The file presents a short economic essay, with a brief editorial note locating it in a 1966 Festschrift for Jacques Rueff. Its scope is deliberately narrow: Mises develops two cases—land reform and debtor favoritism—to argue that political programs can survive as slogans after the social conditions that once gave them meaning have disappeared. The essay’s central thesis is announced at the outset:
The social and economic meaning of institutions may change in the course of history while their legal definition and character remain unaltered.
Mises calls such surviving programs “atavistic” because they import assumptions from feudal or ancient societies into the capitalist market order. His first example is agrarian reform. In precapitalist settings, he grants, redistribution could appear plausible because landed hierarchy was bound to caste, conquest, and inherited political privilege. The old reform ideal imagined land as a natural endowment owed equally to all households:
In order to establish a fair social order, all land has to be confiscated and redistributed in equal portions to all heads of families.

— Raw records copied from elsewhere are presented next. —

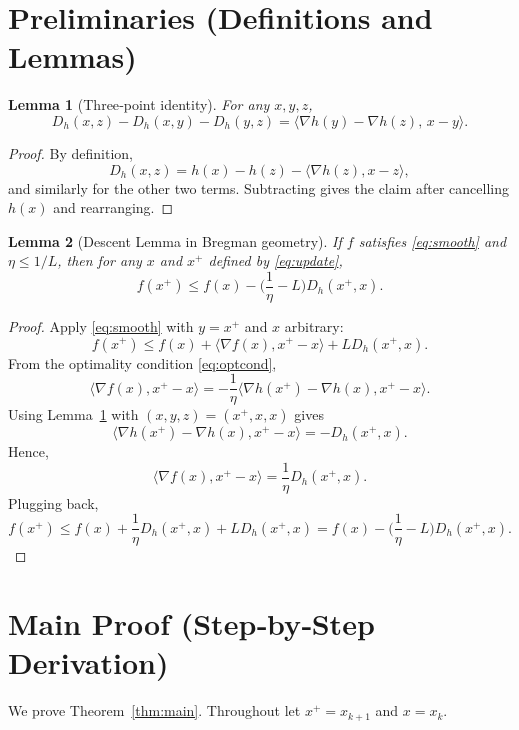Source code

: \documentclass{article}
\newtheorem{lemma}{Lemma}
\newcommand{\breg}[2]{D_h(#1,#2)}
\begin{document}
\newpage
\section*{Preliminaries (Definitions and Lemmas)}
\begin{lemma}[Three‑point identity]\label{lem:three}
For any $x,y,z$,
\[
\breg{x}{z}-\breg{x}{y}-\breg{y}{z}
=
\langle\nabla h(y)-\nabla h(z),\,x-y\rangle .
\]
\end{lemma}
\begin{proof}
By definition,
\[
\breg{x}{z}=h(x)-h(z)-\langle\nabla h(z),x-z\rangle,
\]
and similarly for the other two terms. Subtracting gives the claim after cancelling $h(x)$ and rearranging. \hfill\qedsymbol
\end{proof}

\begin{lemma}[Descent Lemma in Bregman geometry]\label{lem:descent}
If $f$ satisfies \eqref{eq:smooth} and $\eta\le 1/L$, then for any $x$ and $x^{+}$ defined by \eqref{eq:update},
\[
f(x^{+})\le f(x)-\Big(\frac{1}{\eta}-L\Big)\breg{x^{+}}{x}.
\]
\end{lemma}
\begin{proof}
Apply \eqref{eq:smooth} with $y=x^{+}$ and $x$ arbitrary:
\[
f(x^{+})\le f(x)+\langle\nabla f(x),x^{+}-x\rangle+L\breg{x^{+}}{x}.
\]
From the optimality condition \eqref{eq:optcond},
\[
\langle\nabla f(x),x^{+}-x\rangle
= -\frac{1}{\eta}\langle\nabla h(x^{+})-\nabla h(x),x^{+}-x\rangle.
\]
Using Lemma~\ref{lem:three} with $(x,y,z)=(x^{+},x,x)$ gives
\[
\langle\nabla h(x^{+})-\nabla h(x),x^{+}-x\rangle
= -\breg{x^{+}}{x}.
\]
Hence,
\[
\langle\nabla f(x),x^{+}-x\rangle = \frac{1}{\eta}\breg{x^{+}}{x}.
\]
Plugging back,
\[
f(x^{+})\le f(x)+\frac{1}{\eta}\breg{x^{+}}{x}+L\breg{x^{+}}{x}
= f(x)-\Big(\frac{1}{\eta}-L\Big)\breg{x^{+}}{x}.
\]
\hfill\qedsymbol
\end{proof}

\section*{Main Proof (Step‑by‑Step Derivation)}
We prove Theorem~\ref{thm:main}. Throughout let $x^{+}=x_{k+1}$ and $x=x_k$.
\end{document}
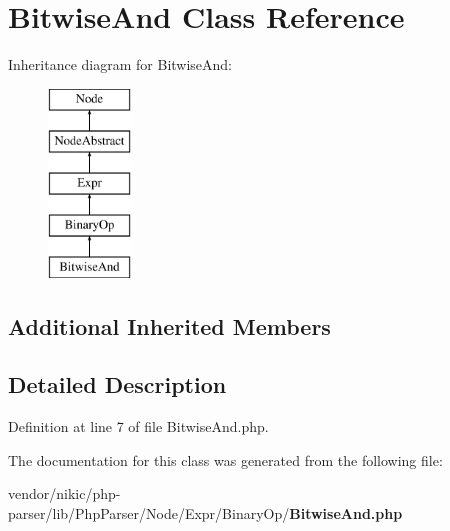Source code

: \section{Bitwise\+And Class Reference}
\label{class_php_parser_1_1_node_1_1_expr_1_1_binary_op_1_1_bitwise_and}
Inheritance diagram for Bitwise\+And\+:\begin{figure}[H]
\begin{center}
\leavevmode
\includegraphics[height=5.000000cm]{class_php_parser_1_1_node_1_1_expr_1_1_binary_op_1_1_bitwise_and}
\end{center}
\end{figure}
\subsection*{Additional Inherited Members}


\subsection{Detailed Description}


Definition at line 7 of file Bitwise\+And.\+php.



The documentation for this class was generated from the following file\+:\begin{DoxyCompactItemize}
\item 
vendor/nikic/php-\/parser/lib/\+Php\+Parser/\+Node/\+Expr/\+Binary\+Op/{\bf Bitwise\+And.\+php}\end{DoxyCompactItemize}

The conceptual turn comes when Mises shifts from the legal fact of landownership to its market function. Under capitalism, he argues, ownership is not a static privilege secured by rank but a revocable economic position disciplined by consumers’ choices. Thus the old egalitarian land program, however intelligible under feudalism, becomes incoherent in a market economy:
But under the conditions of the capitalistic market society this program of land reform no longer makes any sense.
The key move is to redefine property as a form of social accountability mediated through prices, profit, and loss. Landholders retain control only insofar as they satisfy buyers better than alternatives:
In the market economy the consumers daily decide anew who should own the material factors of production and how much anybody should own.
Mises’s strongest formulation is that capitalist ownership is a delegated function, not a moral entitlement to idle possession:
The owners are mandates of the consumers as it were, bound to employ their property as if it were entrusted to them by the people.
The second case extends the same method to debt. Ancient measures favoring debtors could once be construed as helping the poor against the rich, since lenders tended to be wealthy. But Mises argues that modern capitalism has reversed or at least complicated that class map. The wealthy are often large debtors through mortgages, firms, and corporate finance, while ordinary people are creditors through savings accounts, insurance, bonds, and pensions.
Another example of the survival of atavistic reform ideas is provided by the popularity of government interference to favor debtors at the expense of creditors.
Again, the same legal relation—creditor and debtor—has changed its social meaning. The essay’s relevance lies in this warning: policies justified by inherited moral images may injure the very people they claim to defend. Mises illustrates this with the Nazi slogan against “Interest Slavery,” then broadens the point to inflationary finance and “easy money.” If the common man is now frequently a creditor, then inflation and debt-relief policies erode his savings rather than merely punish rentiers.
The final movement turns to monetary institutions. Mises praises the gold standard not as a relic but as a device that removes money from discretionary political manipulation:
The most momentous virtue of the gold standard is precisely the fact that it makes the determination of money's purchasing power independent of the ambitions and machinations of political parties and pressure groups.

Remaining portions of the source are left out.